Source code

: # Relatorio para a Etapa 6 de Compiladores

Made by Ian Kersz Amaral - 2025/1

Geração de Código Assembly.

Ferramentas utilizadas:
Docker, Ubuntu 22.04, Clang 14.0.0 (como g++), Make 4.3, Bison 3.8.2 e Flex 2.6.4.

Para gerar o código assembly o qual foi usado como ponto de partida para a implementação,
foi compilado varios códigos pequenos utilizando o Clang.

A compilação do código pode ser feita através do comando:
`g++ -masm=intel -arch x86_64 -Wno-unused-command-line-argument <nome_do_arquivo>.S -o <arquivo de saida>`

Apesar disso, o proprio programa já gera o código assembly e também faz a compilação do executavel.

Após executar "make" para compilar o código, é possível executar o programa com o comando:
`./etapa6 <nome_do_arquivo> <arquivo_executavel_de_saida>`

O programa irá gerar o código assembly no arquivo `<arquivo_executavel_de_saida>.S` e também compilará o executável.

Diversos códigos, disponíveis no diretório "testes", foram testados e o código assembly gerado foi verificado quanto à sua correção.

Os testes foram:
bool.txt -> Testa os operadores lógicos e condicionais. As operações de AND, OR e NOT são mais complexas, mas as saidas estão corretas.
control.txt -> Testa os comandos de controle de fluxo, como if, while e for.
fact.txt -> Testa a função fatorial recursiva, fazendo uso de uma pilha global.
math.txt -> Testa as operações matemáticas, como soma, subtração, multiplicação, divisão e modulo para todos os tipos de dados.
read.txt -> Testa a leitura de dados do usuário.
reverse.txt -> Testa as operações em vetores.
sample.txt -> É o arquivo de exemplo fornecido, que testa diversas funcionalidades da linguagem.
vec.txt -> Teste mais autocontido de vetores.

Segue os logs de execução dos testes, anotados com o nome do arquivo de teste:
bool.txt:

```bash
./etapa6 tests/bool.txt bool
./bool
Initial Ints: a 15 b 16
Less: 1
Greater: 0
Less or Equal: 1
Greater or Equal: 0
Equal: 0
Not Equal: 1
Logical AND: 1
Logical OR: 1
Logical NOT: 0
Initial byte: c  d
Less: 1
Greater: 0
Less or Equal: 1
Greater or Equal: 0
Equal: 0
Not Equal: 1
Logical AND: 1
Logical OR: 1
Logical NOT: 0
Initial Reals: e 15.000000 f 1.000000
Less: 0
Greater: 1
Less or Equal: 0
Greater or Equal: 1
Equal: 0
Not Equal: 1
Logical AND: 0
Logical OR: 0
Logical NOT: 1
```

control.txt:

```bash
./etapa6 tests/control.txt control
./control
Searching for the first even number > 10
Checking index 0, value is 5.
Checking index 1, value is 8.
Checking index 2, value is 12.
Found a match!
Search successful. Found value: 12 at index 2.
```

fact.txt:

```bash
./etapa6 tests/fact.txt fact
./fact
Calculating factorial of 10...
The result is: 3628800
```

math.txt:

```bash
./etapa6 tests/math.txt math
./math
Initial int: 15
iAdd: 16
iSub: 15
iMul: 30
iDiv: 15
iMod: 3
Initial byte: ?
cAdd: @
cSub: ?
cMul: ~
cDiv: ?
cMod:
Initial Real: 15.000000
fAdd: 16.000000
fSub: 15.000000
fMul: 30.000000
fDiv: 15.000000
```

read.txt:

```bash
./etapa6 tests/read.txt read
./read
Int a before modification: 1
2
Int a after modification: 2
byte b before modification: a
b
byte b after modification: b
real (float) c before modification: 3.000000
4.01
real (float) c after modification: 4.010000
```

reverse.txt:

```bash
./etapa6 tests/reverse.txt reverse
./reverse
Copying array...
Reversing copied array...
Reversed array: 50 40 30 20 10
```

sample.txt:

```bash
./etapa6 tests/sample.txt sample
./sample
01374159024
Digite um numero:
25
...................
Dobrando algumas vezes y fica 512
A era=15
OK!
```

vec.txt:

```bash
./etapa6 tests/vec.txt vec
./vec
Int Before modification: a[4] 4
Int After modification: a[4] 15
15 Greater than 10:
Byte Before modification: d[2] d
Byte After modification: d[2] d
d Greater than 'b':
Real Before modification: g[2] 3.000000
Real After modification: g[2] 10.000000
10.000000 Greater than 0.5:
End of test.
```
...
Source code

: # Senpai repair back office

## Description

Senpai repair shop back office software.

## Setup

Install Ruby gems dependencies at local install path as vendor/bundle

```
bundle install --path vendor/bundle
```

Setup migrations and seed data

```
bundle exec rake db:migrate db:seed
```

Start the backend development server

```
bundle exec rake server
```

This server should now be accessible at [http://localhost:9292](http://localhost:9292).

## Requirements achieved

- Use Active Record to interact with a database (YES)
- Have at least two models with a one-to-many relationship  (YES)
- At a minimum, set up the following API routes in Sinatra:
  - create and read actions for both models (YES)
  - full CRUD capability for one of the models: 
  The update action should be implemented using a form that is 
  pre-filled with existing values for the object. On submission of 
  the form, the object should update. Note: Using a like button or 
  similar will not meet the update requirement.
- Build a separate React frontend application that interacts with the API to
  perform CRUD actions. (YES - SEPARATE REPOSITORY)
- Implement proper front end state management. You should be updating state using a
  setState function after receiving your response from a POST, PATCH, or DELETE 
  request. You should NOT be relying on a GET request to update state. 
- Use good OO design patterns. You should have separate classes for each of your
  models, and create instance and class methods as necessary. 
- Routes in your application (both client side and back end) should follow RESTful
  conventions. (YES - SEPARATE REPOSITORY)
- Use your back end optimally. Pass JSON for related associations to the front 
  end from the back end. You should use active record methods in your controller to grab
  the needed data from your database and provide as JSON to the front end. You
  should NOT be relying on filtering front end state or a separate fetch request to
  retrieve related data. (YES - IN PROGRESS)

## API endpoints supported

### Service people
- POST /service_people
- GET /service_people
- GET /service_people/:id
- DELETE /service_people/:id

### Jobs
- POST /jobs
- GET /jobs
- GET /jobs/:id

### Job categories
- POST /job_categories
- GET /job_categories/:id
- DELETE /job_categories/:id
--
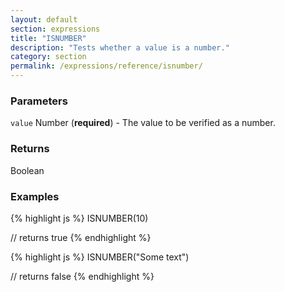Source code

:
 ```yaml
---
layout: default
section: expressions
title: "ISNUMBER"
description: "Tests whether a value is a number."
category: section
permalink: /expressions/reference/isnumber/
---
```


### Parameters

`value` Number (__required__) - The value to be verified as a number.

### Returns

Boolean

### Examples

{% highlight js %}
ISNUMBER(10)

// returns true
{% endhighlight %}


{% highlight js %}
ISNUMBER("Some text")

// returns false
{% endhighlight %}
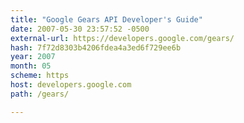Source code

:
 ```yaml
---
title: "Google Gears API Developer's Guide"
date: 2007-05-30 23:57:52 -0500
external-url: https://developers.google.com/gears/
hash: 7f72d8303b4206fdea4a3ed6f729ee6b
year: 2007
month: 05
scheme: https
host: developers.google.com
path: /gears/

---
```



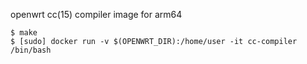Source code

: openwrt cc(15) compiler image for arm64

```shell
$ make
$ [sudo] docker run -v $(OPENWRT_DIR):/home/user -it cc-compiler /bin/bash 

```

- [Problem details]
Search the records for the string "modification" and return every line in which it occurs.

- [Response for this exercise]
Int a before modification: 1
Int a after modification: 2
byte b before modification: a
byte b after modification: b
real (float) c before modification: 3.000000
real (float) c after modification: 4.010000
Int Before modification: a[4] 4
Int After modification: a[4] 15
Byte Before modification: d[2] d
Byte After modification: d[2] d
Real Before modification: g[2] 3.000000
Real After modification: g[2] 10.000000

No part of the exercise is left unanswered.